Apple expects developers to provide enough review context for App Review to access, test, and understand the app without guessing. If a reviewer cannot quickly determine what the app does, how to test it, which features require login, payment, permissions, or special configuration, or whether regional or regulated-service rules apply, the submission is more likely to be delayed, rejected under Guideline 2.1 App Completeness, or returned with a request for more information.
This article does not treat every reviewer request as a universal rule. Instead, it separates three things: published App Review Guidelines, App Store Connect submission fields, and practical materials that help reviewers test non-obvious flows.
What changed in Apple App Store review requirements
Apple’s public rules did move in a few places. In May 2025 Apple updated payment-link rules for apps on the United States storefront. In November 2025 Apple added new age-gating language for creator apps, clarified third-party AI disclosure, and added crypto exchanges to the list of highly regulated fields. In February 2026 Apple clarified that random or anonymous chat sits under guideline 1.2 on user-generated content.

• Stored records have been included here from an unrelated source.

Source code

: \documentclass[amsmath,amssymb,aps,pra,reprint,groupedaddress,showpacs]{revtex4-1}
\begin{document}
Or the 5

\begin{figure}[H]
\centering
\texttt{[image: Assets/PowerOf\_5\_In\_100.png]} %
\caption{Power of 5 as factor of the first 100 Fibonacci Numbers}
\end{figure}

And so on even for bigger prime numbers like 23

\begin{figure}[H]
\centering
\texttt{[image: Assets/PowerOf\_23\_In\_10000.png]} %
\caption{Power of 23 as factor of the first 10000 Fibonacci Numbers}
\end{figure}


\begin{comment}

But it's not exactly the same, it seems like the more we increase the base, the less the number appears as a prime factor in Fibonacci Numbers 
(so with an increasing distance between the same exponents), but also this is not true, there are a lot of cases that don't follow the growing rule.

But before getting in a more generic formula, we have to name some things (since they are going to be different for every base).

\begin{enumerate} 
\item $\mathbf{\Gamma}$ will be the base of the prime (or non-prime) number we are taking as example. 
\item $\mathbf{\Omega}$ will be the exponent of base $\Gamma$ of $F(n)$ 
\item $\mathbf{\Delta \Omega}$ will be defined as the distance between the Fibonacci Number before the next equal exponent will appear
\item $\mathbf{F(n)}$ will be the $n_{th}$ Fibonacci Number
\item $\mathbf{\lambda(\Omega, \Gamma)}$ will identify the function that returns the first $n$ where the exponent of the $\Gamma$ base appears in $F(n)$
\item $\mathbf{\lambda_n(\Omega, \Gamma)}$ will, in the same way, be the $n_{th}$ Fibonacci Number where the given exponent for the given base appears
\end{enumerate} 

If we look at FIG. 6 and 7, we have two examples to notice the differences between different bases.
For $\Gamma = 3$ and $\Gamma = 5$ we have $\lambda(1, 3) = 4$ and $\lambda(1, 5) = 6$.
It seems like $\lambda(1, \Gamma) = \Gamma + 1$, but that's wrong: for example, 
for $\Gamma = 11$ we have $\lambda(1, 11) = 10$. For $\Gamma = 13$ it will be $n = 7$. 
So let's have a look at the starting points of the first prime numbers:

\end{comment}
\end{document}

At the same time, Apple continues to emphasize complete submissions. Apple’s App Review page says that if required App Review Information is missing, the review process may be delayed and the app may not pass review. Apple also says that, on average, over 40% of unresolved issues are related to Guideline 2.1: App Completeness, which covers crashes, placeholder content, incomplete information, and more.
So when teams say “Apple changed the review rules,” they are often talking about three separate layers.

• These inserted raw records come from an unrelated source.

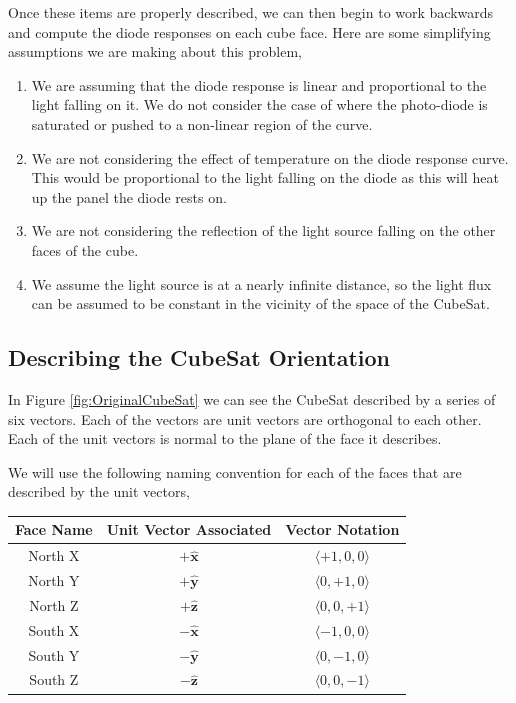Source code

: \documentclass[10pt, letterpaper]{article}
\begin{document}
Once these items are properly described, we can then begin to work backwards and compute the diode responses on each cube face. Here are some simplifying assumptions we are making about this problem,

\begin{enumerate}
    \item We are assuming that the diode response is linear and proportional to the light falling on it. We do not consider the case of where the photo-diode is saturated or pushed to a non-linear region of the curve.
    \item We are not considering the effect of temperature on the diode response curve. This would be proportional to the light falling on the diode as this will heat up the panel the diode rests on.
    \item We are not considering the reflection of the light source falling on the other faces of the cube.
    \item We assume the light source is at a nearly infinite distance, so the light flux can be assumed to be constant in the vicinity of the space of the CubeSat.
\end{enumerate}

\subsection{Describing the CubeSat Orientation}

In Figure \ref{fig:OriginalCubeSat} we can see the CubeSat described by a series of six vectors. Each of the vectors are unit vectors are orthogonal to each other. Each of the unit vectors is normal to the plane of the face it describes.

We will use the following naming convention for each of the faces that are described by the unit vectors,

\begin{center}
\begin{tabular}{|c|c|c|}
    \hline
    Face Name & Unit Vector Associated & Vector Notation \\ \hline
    North X & $+\mathbf{\hat{x}}$ & $\langle +1, 0, 0 \rangle$ \\
    North Y & $+\mathbf{\hat{y}}$ & $\langle 0, +1, 0 \rangle$ \\
    North Z & $+\mathbf{\hat{z}}$ & $\langle 0, 0, +1 \rangle$ \\
    South X & $-\mathbf{\hat{x}}$ & $\langle -1, 0, 0 \rangle$ \\
    South Y & $-\mathbf{\hat{y}}$ & $\langle 0, -1, 0 \rangle$ \\
    South Z & $-\mathbf{\hat{z}}$ & $\langle 0, 0, -1 \rangle$ \\ \hline
\end{tabular}
\end{center}
\end{document}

Formal App Store Review Guidelines
These are the published rules in the guidelines document. They cover things like app completeness, accurate metadata, in-app purchase rules, privacy, account deletion, moderation for user-posted content, and rules for regulated categories.
App Review Information in App Store Connect
This is the material you send with the submission. It includes contact details, review notes, sign-in credentials, and any files or links that help a reviewer test the app.
Reviewer-request patterns
Apple reviewers may ask for fuller walkthroughs, demo videos, more exact test steps, working credentials for different user roles, a list of outside services, region explanations, or proof that you can offer a regulated service. These requests are not always a new clause in the public guidelines. They are often what a reviewer needs to make the build reviewable.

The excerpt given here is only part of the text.